◆ **REQUIRED ACTION**: If a line in the entries below holds the string "that", copy it.

◆ **Stored data**:
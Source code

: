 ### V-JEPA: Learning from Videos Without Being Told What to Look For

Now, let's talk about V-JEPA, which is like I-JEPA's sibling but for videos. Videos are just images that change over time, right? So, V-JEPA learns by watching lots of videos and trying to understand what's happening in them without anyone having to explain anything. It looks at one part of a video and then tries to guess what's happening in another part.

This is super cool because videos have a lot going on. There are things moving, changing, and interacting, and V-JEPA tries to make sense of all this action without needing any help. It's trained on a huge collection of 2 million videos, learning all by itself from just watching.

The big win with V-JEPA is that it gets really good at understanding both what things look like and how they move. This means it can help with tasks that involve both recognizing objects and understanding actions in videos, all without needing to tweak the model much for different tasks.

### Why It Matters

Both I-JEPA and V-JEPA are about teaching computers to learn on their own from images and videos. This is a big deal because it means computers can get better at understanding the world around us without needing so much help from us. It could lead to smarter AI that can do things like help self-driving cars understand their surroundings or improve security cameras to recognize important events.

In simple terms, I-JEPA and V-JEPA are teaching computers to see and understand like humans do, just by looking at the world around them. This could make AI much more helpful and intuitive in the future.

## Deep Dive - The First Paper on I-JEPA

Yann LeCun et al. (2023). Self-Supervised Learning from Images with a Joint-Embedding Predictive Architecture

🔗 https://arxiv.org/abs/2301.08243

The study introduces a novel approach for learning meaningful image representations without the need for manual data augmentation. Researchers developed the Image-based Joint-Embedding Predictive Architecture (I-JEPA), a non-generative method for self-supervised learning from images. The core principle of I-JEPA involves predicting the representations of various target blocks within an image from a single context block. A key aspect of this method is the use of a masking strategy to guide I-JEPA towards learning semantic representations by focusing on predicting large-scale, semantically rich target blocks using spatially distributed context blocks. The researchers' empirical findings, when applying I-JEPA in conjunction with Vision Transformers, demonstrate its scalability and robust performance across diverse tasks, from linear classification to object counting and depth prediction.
--
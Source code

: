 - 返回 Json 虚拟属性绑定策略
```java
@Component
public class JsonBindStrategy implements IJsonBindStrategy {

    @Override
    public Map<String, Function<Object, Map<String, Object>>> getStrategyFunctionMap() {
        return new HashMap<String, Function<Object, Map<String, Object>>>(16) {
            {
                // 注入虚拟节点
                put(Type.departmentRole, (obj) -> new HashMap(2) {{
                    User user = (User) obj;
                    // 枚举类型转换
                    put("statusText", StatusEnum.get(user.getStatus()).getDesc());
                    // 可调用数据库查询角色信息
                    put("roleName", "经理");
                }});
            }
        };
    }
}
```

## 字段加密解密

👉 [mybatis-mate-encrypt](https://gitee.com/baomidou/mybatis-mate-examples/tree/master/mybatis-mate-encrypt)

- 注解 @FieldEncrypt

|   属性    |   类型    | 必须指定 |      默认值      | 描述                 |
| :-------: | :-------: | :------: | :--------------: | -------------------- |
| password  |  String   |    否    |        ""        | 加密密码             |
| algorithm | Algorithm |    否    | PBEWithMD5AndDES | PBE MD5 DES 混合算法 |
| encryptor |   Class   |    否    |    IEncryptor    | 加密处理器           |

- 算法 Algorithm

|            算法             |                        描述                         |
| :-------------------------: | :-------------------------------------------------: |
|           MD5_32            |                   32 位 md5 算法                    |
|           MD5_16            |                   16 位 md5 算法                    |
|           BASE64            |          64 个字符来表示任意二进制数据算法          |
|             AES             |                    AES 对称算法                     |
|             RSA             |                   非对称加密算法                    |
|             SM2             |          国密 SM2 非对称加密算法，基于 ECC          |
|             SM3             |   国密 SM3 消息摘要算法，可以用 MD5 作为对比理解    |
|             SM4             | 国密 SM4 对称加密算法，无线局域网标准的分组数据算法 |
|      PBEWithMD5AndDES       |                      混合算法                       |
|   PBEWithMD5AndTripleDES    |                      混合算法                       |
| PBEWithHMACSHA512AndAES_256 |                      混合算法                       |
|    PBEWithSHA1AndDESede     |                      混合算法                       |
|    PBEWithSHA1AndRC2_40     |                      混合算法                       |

◆ **ANSWER FOR THIS EXERCISE**:
Now, let's talk about V-JEPA, which is like I-JEPA's sibling but for videos. Videos are just images that change over time, right? So, V-JEPA learns by watching lots of videos and trying to understand what's happening in them without anyone having to explain anything. It looks at one part of a video and then tries to guess what's happening in another part.
The big win with V-JEPA is that it gets really good at understanding both what things look like and how they move. This means it can help with tasks that involve both recognizing objects and understanding actions in videos, all without needing to tweak the model much for different tasks.
Both I-JEPA and V-JEPA are about teaching computers to learn on their own from images and videos. This is a big deal because it means computers can get better at understanding the world around us without needing so much help from us. It could lead to smarter AI that can do things like help self-driving cars understand their surroundings or improve security cameras to recognize important events.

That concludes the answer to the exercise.